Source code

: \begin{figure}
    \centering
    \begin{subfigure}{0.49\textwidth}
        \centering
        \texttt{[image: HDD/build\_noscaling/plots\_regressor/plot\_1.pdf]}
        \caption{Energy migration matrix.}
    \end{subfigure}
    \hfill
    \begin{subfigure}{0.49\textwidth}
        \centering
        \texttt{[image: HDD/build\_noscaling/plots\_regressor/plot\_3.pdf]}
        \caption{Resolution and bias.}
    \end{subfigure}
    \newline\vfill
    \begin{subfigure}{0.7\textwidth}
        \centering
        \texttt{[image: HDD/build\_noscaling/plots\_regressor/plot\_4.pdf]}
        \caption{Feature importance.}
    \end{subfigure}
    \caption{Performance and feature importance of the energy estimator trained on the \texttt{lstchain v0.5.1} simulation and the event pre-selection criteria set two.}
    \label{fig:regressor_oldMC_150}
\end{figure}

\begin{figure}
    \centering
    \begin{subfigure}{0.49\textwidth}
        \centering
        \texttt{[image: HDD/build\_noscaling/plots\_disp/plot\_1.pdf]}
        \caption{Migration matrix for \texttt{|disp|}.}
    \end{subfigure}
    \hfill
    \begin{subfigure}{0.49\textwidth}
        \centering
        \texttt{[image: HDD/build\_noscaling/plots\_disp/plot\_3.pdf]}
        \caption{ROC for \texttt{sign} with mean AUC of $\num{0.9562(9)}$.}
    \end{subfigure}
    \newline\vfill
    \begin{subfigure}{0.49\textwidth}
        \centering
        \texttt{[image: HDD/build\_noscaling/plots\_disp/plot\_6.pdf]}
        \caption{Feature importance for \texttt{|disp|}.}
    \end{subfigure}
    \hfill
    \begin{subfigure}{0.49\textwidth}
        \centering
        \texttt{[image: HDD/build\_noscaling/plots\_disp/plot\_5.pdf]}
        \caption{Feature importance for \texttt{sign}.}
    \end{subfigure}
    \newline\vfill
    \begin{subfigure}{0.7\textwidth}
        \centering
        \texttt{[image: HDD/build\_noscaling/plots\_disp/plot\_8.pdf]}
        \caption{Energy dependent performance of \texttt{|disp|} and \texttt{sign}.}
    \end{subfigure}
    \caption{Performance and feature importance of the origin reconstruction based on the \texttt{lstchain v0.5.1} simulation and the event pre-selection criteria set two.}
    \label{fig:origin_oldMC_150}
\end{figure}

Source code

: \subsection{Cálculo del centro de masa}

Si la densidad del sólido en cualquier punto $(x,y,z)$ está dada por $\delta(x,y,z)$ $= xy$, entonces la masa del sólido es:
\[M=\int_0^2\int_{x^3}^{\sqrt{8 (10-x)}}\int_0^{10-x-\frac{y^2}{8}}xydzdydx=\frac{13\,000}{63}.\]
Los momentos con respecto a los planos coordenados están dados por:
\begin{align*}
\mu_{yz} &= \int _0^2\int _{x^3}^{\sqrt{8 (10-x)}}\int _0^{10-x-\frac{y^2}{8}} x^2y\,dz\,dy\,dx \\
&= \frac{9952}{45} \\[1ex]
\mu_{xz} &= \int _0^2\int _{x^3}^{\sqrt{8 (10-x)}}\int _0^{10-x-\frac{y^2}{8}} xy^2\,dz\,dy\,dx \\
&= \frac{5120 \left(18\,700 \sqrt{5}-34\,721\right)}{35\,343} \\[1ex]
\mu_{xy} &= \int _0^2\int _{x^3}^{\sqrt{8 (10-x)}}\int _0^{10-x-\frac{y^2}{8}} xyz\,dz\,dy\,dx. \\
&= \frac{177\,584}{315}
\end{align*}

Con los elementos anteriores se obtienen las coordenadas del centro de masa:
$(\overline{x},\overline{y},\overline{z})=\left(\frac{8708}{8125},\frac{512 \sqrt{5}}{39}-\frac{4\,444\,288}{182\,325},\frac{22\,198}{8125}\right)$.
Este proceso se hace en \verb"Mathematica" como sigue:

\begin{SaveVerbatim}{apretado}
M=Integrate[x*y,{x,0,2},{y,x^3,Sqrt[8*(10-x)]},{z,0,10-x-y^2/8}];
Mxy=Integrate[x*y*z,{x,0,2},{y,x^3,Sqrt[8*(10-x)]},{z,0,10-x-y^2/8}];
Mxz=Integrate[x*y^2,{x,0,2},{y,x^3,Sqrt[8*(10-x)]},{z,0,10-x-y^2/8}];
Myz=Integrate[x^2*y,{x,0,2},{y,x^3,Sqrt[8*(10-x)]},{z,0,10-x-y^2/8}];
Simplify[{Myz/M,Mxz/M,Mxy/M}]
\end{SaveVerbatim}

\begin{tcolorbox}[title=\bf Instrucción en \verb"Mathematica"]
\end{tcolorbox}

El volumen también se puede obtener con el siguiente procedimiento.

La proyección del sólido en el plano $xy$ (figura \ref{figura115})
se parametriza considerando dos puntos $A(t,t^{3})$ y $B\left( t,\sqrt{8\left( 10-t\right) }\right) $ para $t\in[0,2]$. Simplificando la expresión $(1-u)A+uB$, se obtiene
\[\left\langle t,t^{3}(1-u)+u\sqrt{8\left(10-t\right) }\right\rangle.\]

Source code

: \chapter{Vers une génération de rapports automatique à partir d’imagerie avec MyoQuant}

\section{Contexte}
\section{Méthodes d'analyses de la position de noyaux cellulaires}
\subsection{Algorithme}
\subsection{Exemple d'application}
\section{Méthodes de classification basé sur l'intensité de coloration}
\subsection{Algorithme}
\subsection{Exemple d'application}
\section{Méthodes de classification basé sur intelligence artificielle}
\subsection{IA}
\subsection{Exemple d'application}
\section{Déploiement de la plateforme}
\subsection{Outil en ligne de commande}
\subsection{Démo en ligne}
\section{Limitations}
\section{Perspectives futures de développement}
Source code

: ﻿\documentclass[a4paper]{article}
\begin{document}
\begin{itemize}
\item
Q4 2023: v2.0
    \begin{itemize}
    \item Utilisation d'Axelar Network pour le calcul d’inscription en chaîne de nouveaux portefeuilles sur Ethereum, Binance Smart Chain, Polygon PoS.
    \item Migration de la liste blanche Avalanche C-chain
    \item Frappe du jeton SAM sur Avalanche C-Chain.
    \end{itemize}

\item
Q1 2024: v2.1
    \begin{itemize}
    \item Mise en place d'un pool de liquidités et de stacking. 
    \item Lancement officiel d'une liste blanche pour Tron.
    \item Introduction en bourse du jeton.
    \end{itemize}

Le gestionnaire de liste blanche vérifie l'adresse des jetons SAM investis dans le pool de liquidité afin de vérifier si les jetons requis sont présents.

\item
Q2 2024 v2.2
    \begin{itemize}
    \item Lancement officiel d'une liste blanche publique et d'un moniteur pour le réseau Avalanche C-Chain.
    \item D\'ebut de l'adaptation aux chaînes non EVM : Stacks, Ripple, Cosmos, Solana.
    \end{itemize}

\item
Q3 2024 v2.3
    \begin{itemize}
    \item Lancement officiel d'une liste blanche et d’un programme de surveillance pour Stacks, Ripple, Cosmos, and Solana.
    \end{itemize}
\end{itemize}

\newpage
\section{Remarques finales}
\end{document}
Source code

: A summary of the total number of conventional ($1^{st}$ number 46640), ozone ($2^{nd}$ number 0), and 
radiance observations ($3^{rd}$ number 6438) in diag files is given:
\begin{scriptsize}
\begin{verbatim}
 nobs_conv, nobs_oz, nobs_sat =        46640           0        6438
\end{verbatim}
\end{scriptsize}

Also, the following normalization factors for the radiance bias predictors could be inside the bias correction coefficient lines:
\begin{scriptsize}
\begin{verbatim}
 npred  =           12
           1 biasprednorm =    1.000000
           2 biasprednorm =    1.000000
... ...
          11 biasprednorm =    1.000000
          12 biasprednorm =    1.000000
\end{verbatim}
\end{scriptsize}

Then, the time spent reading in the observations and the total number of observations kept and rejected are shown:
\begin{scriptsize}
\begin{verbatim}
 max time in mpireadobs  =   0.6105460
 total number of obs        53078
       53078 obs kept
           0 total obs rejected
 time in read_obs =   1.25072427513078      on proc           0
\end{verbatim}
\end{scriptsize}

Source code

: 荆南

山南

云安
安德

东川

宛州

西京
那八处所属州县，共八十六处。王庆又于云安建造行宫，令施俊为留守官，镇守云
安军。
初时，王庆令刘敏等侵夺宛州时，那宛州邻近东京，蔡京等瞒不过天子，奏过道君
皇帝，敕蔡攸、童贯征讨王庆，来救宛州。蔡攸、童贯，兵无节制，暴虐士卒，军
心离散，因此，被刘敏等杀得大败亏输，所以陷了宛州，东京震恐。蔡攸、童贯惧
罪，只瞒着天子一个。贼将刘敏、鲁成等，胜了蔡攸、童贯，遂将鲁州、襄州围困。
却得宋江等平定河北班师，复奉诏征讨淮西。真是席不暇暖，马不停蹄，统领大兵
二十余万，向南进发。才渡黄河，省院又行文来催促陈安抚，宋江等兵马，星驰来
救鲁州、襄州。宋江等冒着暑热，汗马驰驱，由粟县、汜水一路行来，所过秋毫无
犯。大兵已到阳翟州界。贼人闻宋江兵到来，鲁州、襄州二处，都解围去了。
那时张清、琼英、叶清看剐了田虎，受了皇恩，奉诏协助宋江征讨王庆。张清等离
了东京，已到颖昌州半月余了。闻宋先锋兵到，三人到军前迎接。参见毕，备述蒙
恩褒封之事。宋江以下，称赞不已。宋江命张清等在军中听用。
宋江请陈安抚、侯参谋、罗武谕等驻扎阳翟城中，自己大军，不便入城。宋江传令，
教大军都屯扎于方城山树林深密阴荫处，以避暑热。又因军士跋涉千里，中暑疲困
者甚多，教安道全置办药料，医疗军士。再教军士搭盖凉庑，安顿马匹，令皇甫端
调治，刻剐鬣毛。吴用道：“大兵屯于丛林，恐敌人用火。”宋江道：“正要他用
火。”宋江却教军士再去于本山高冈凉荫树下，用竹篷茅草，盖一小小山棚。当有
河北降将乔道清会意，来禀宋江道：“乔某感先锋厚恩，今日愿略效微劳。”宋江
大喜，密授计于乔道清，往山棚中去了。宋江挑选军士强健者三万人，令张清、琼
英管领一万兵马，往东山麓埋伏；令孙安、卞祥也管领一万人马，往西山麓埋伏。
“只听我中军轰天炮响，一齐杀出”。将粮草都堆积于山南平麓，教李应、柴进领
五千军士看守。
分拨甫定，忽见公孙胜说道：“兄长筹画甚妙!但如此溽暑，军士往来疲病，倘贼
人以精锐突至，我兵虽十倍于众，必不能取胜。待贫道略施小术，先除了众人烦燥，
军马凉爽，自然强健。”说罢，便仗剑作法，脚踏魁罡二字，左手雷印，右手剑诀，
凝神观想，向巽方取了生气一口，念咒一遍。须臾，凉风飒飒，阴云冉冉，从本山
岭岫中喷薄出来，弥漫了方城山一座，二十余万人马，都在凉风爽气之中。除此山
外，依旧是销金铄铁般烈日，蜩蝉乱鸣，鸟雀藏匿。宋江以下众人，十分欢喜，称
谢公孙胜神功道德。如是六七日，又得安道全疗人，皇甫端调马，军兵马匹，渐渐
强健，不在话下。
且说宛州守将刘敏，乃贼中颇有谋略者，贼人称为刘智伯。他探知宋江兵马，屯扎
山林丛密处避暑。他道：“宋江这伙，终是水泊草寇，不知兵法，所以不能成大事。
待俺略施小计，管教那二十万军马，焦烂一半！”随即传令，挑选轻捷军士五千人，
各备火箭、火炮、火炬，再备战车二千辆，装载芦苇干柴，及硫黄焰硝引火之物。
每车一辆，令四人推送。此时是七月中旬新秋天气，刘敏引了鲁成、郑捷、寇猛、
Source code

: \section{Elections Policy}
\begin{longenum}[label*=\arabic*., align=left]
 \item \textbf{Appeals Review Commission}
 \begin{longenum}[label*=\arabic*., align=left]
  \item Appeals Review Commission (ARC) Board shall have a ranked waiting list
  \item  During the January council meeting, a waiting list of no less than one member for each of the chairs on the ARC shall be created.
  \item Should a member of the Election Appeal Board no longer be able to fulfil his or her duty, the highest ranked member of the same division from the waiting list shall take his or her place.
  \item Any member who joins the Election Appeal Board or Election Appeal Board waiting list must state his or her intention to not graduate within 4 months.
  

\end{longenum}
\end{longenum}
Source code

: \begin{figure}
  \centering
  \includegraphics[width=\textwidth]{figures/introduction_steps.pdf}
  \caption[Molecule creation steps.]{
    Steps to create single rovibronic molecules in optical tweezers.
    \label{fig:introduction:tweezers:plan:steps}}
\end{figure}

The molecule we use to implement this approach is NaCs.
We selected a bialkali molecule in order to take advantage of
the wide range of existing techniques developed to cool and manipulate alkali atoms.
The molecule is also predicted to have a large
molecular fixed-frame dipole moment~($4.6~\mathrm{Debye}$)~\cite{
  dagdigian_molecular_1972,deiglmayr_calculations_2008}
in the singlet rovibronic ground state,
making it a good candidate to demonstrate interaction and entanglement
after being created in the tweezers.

******

● **GOAL OF THE EXERCISE**: From the records above, copy every line that includes the word "Board".

● **EXERCISE RESPONSE**:
  \item Appeals Review Commission (ARC) Board shall have a ranked waiting list
  \item Should a member of the Election Appeal Board no longer be able to fulfil his or her duty, the highest ranked member of the same division from the waiting list shall take his or her place.
  \item Any member who joins the Election Appeal Board or Election Appeal Board waiting list must state his or her intention to not graduate within 4 months.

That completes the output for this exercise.